Insinuar que personagens como o Homem-Aranha, um pobre órfão do Queens, estão no mesmo nível de outro criado para ser um dos seus inimigos, como O Justiceiro, é algo muito falso. A ideia de que os super-heróis são em sua essência fascistas, é um problema sério. Pois acaba separando as pessoas reais das escolhas que elas estão fazendo. Quando idolatram super-heróis problemáticos, eles negligenciam totalmente a influência positiva que esses personagens supostamente têm. Chegam ao ponto de reconstruí-los, para que eles se encaixem em seus moldes fascistas e violentos.

A ideia por trás de The Boys é mostrar que se as pessoas reais tivessem superpoderes, elas certamente seriam corruptas. Mas acho isso totalmente falso. Na verdade se pessoas corruptas tivessem os poderes de um super-herói, elas os usariam à favor da corrupção. Da mesma forma que um policial ou político corrupto usa o seu poder, todos os dias, para favorecimento próprio.

Super-heróis lutam por um futuro melhor e não creio que o racismo, o fascismo, o xenofobismo e outros problemas que a sociedade vive, contribuam para que o nosso mundo evolua.

Podemos ver os super-heróis flertarem com o fascismo na HQ O Cavaleiro das Trevas (The Dark Knight Returns), de Frank Miller. Essa HQ reinventou o Super-Homem como um lacaio do governo e que fica no caminho de Batman. Essa história em quadrinhos que apresenta um super-herói com uma orientação moral menos claras do que, digamos, o Capitão América. Aliás, o Capitão América foi criado com a intenção explícita de lutar contra os fascistas.
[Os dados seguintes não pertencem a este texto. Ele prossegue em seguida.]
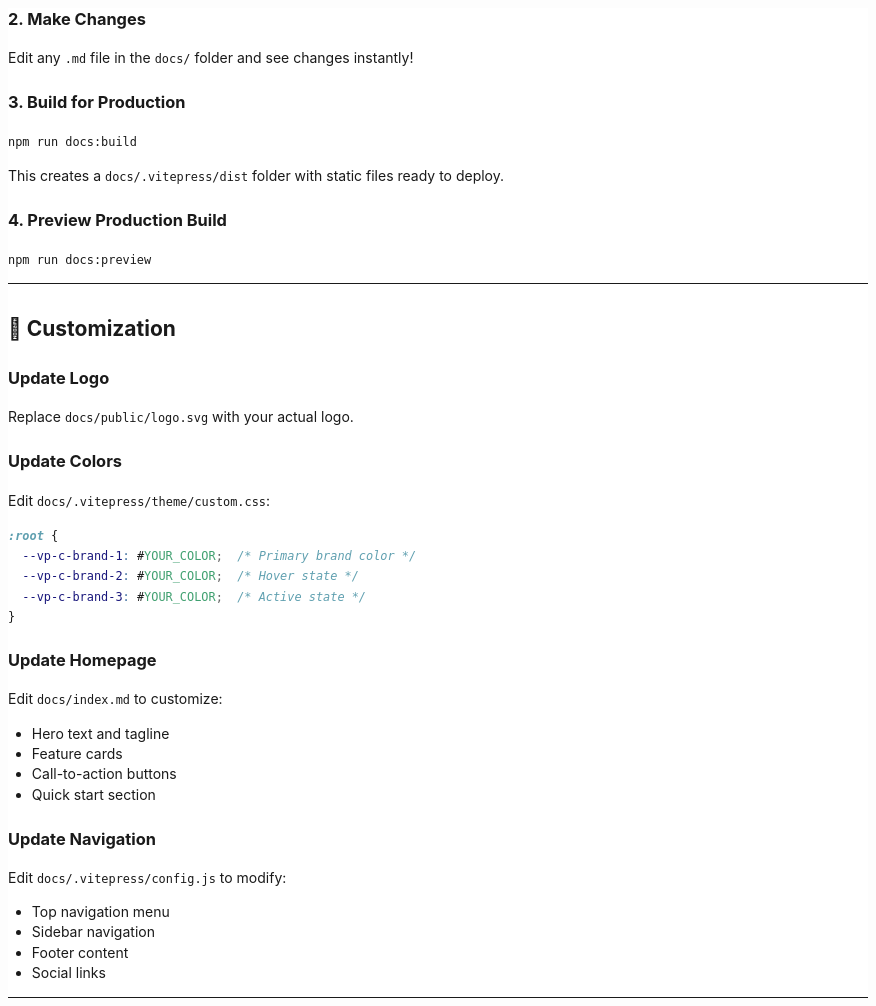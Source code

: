 ### 2. Make Changes

Edit any `.md` file in the `docs/` folder and see changes instantly!

### 3. Build for Production

```bash
npm run docs:build
```

This creates a `docs/.vitepress/dist` folder with static files ready to deploy.

### 4. Preview Production Build

```bash
npm run docs:preview
```

---

## 🎨 Customization

### Update Logo

Replace `docs/public/logo.svg` with your actual logo.

### Update Colors

Edit `docs/.vitepress/theme/custom.css`:

```css
:root {
  --vp-c-brand-1: #YOUR_COLOR;  /* Primary brand color */
  --vp-c-brand-2: #YOUR_COLOR;  /* Hover state */
  --vp-c-brand-3: #YOUR_COLOR;  /* Active state */
}
```

### Update Homepage

Edit `docs/index.md` to customize:
- Hero text and tagline
- Feature cards
- Call-to-action buttons
- Quick start section

### Update Navigation

Edit `docs/.vitepress/config.js` to modify:
- Top navigation menu
- Sidebar navigation
- Footer content
- Social links

---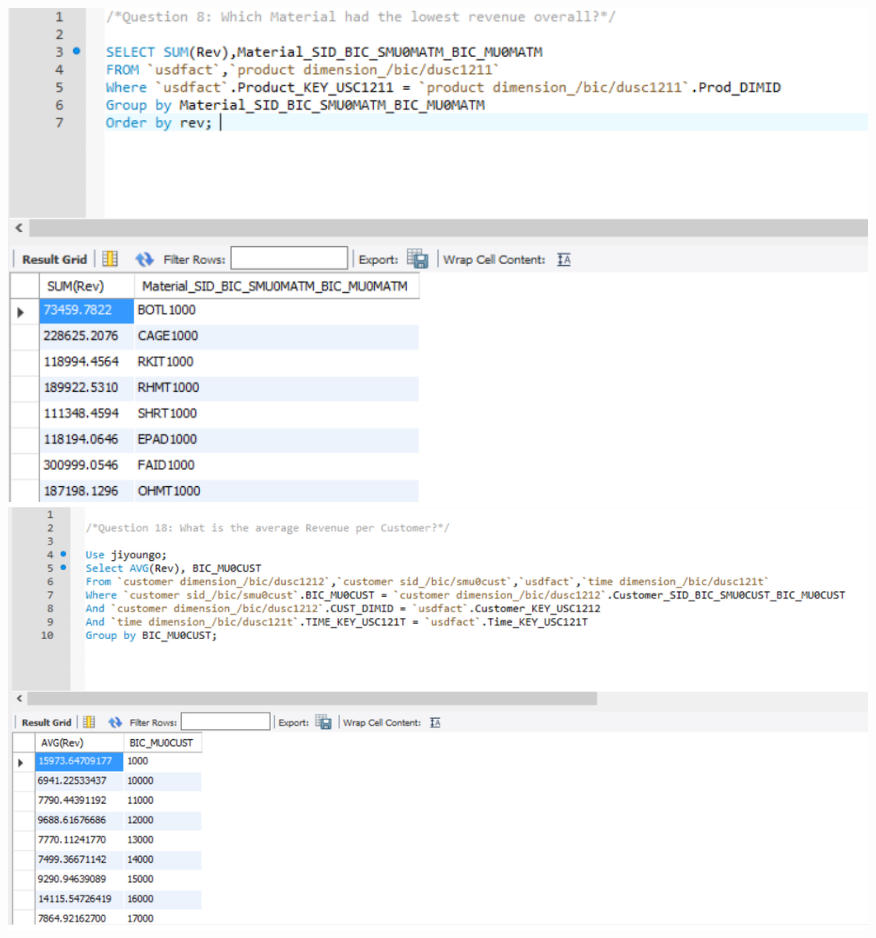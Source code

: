 
<img src="/img/ITP470/q8.png" style="width:100%">

<img src="/img/ITP470/q18.png" style="width:100%">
Nos filmes ou nas HQ de super-heróis eles defendem, na maioria da vezes, algo diferente dos valores fascistas ou hipercapitalistas. Nem todo super-herói utiliza sua superioridade física para salvar o mundo. Muitos deles utilizam a ciência, a inteligência e não precisam de armas e músculos. Esses heróis lutam para que todos tenham direito à vida, à liberdade e que encontrem a felicidade. Os super-heróis deixam claro que os únicos fascistas das histórias em quadrinhos são os supervilões. Esses, como algumas pessoas da vida real, acham que o Mundo não é para todos.